The angry adoptees need to stop trying to gain acceptance by joining in on the "happy adoptee bashing" (maybe that's jealousy?), and try to love themselves first, forgive whoever they need to forgive and be more positive - they are not doing anything being mean and trying to bring people down.....nothing accomplished.

My baby is loved ...without question, without compromise....forever.... I felt that too, it makes all the difference in the world.

6 comments:

Anonymous said...

I began reading some of the blogs by people who were unhappy about the fact that they had been adopted. I made me think about a few things. First, it scared the heck out of me and was like a lightning bolt...you mean adoption isn't all happy/smiley? Second, sometimes people blog to get things off their chest (I know I do) and doesn't mean that in 'real' life they are angry all the time, ya know?
T.

petunia said...

I know... i was getting some things off my chest here. When I read it this morning it sounds sort of mean on my part - I'm sorry about that. I just get upset when this "angry adoption crowd" (and it's always the same group) gang up on other people-- if someone says something they don't like...watch out.

BlessedWithDaughters said...

Petunia, I've been lurking for a little bit, and I just want to tell ya that you've very encouraging to me, as an adoptive mom. Sometimes some of the stuff that we read in adopto-land is so negative that it scares us to think that our kids might grow up hating us. But you are a good reminder...a breath of fresh air...that our babies CAN grow up happy and healthy!

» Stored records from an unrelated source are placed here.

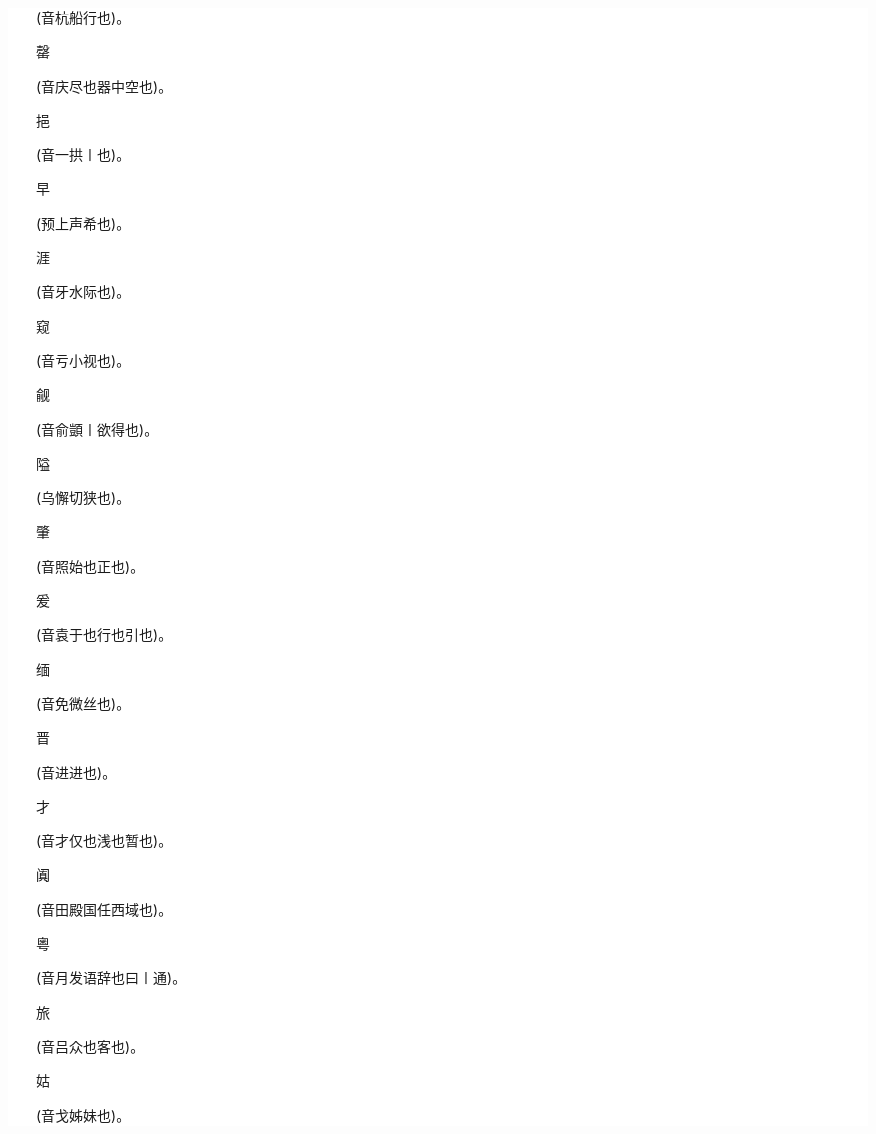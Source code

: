 　　(音杭船行也)。

　　罄

　　(音庆尽也器中空也)。

　　挹

　　(音一拱〡也)。

　　早

　　(预上声希也)。

　　涯

　　(音牙水际也)。

　　窥

　　(音亏小视也)。

　　觎

　　(音俞顗〡欲得也)。

　　隘

　　(乌懈切狭也)。

　　肇

　　(音照始也正也)。

　　爰

　　(音袁于也行也引也)。

　　缅

　　(音免微丝也)。

　　晋

　　(音进进也)。

　　才

　　(音才仅也浅也暂也)。

　　阗

　　(音田殿国任西域也)。

　　粵

　　(音月发语辞也曰〡通)。

　　旅

　　(音吕众也客也)。

　　姑

　　(音戈姊妹也)。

I've had fun reading back through some of your archives.

Hugs,
Min

Anonymous said...

I've come to feel sorry for the "mean adoptee" group. I think there pain is very real and legitimate, but unfortunately I've seen some of them lash out at people who disagree with them. I think they see disagreement as invalidation of their pain and suffering, which is sad. One person can be ok with their adoption while another can find it a living nightmare and both feelings are real and true.

Unknown said...

"One person can be ok with their adoption while another can find it a living nightmare and both feelings are real and true."

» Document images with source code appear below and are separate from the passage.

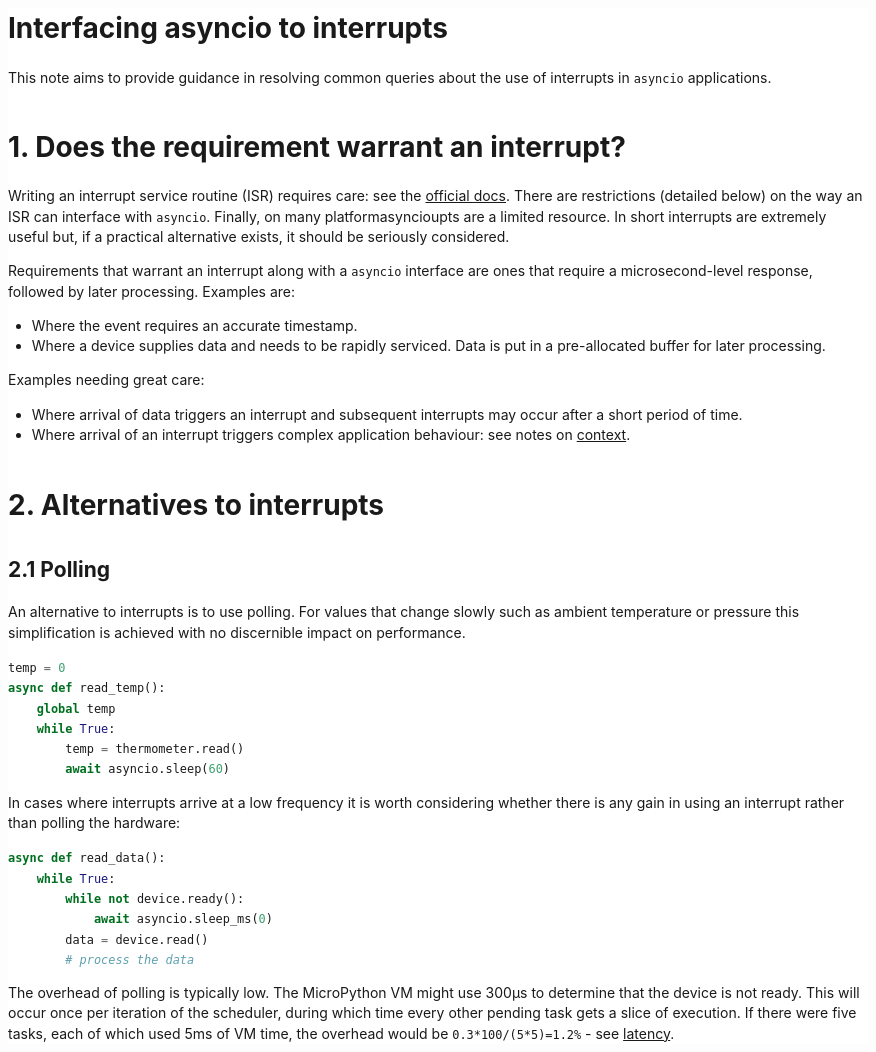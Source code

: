 # Interfacing asyncio to interrupts

This note aims to provide guidance in resolving common queries about the use of
interrupts in `asyncio` applications.

# 1. Does the requirement warrant an interrupt?

Writing an interrupt service routine (ISR) requires care: see the
[official docs](https://docs.micropython.org/en/latest/reference/isr_rules.html).
There are restrictions (detailed below) on the way an ISR can interface with
`asyncio`. Finally, on many platformasyncioupts are a limited resource. In
short interrupts are extremely useful but, if a practical alternative exists,
it should be seriously considered.

Requirements that warrant an interrupt along with a `asyncio` interface are
ones that require a microsecond-level response, followed by later processing.
Examples are:
 * Where the event requires an accurate timestamp.
 * Where a device supplies data and needs to be rapidly serviced. Data is put
 in a pre-allocated buffer for later processing.

Examples needing great care:
 * Where arrival of data triggers an interrupt and subsequent interrupts may
 occur after a short period of time.
 * Where arrival of an interrupt triggers complex application behaviour: see
 notes on [context](./INTERRUPTS.md#32-context).

# 2. Alternatives to interrupts

## 2.1 Polling

An alternative to interrupts is to use polling. For values that change slowly
such as ambient temperature or pressure this simplification is achieved with no
discernible impact on performance.
```python
temp = 0
async def read_temp():
    global temp
    while True:
        temp = thermometer.read()
        await asyncio.sleep(60)
```
In cases where interrupts arrive at a low frequency it is worth considering
whether there is any gain in using an interrupt rather than polling the
hardware:

```python
async def read_data():
    while True:
        while not device.ready():
            await asyncio.sleep_ms(0)
        data = device.read()
        # process the data
```
The overhead of polling is typically low. The MicroPython VM might use
300μs to determine that the device is not ready. This will occur once per
iteration of the scheduler, during which time every other pending task gets a
slice of execution. If there were five tasks, each of which used 5ms of VM time,
the overhead would be `0.3*100/(5*5)=1.2%` - see [latency](./INTERRUPTS.md#31-latency-in-asyncio).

I think this is so true. There IS pain in adoption and all members of the triad experience it. It can't be wished out of existence. It will always be there at different times and in different ways for all of us.

And, of course, it is human nature to lash out at those who don't "share" our pain. That I can understand. Heck, that I DO sometimes :(

It's the ones who feel like, because they have been "failed" by adoption, they must spread the misery and make everyone involved as unhappy as they are that I feel both sorry for and angered by.

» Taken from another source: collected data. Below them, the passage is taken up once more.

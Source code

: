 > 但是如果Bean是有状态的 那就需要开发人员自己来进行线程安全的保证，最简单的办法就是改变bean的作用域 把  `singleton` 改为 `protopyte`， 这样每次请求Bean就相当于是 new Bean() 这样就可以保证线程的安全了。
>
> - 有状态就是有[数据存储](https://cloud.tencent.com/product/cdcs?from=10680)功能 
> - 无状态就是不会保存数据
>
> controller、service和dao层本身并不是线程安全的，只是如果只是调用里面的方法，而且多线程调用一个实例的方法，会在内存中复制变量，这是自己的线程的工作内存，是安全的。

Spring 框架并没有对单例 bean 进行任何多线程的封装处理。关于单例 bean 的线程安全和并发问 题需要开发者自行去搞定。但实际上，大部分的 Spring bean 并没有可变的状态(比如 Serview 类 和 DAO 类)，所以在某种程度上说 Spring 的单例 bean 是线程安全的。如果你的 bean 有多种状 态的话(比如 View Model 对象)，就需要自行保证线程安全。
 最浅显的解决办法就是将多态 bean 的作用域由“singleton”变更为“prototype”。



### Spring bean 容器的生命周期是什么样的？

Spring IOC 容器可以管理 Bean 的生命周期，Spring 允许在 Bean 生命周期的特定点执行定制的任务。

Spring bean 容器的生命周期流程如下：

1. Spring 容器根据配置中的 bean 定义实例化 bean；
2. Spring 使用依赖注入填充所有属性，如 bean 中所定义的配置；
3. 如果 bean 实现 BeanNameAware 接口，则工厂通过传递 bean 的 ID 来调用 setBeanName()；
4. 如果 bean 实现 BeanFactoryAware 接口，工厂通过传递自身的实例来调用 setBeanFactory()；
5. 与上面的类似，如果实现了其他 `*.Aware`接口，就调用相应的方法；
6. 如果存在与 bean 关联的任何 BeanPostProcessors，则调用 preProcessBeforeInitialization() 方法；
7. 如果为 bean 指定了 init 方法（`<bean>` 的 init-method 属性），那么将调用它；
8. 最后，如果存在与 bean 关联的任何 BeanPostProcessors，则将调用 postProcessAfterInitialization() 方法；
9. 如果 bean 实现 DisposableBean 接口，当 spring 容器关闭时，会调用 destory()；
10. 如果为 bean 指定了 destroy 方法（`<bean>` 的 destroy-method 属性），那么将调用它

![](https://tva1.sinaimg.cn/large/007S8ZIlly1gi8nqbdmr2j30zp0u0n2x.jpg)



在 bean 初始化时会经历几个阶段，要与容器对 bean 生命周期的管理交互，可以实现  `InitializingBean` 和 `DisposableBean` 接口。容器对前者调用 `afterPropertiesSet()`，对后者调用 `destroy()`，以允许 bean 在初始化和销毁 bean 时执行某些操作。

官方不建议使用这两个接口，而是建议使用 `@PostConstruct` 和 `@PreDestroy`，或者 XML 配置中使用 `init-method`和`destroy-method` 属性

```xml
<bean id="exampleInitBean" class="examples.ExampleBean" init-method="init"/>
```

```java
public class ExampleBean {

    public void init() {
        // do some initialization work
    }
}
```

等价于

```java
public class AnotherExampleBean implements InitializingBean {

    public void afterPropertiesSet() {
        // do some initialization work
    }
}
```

Before I married DH, I had several long-term relationships that were headed toward marriage, but each ultimately failed in a very personal and painful way. I didn't, however, call all of my married friends and encourage them to get divorced or spit statistics at them about how awful marriage is. And if I had, it would have been the height of hubris to think that I would find much support in my attempt to sow dissension among the ranks of my married friends.

This seems to me to be a good analogy to the agenda of the agressive reform/anti-adoption crowd, IMO. I'm fine with witnessing, comforting, even sharing pain with those who hurt so much. I don't accept it, though, when they want to hurt ME in turn.....

ani said...

this is so funny to me, I have been on both sides of the fence, Petunia,, had freinds that were totally happy with their adoptions,,

and let me just say this, some of those who made out to be so content with adoption,, WILL

some of them could make the devil himself look good.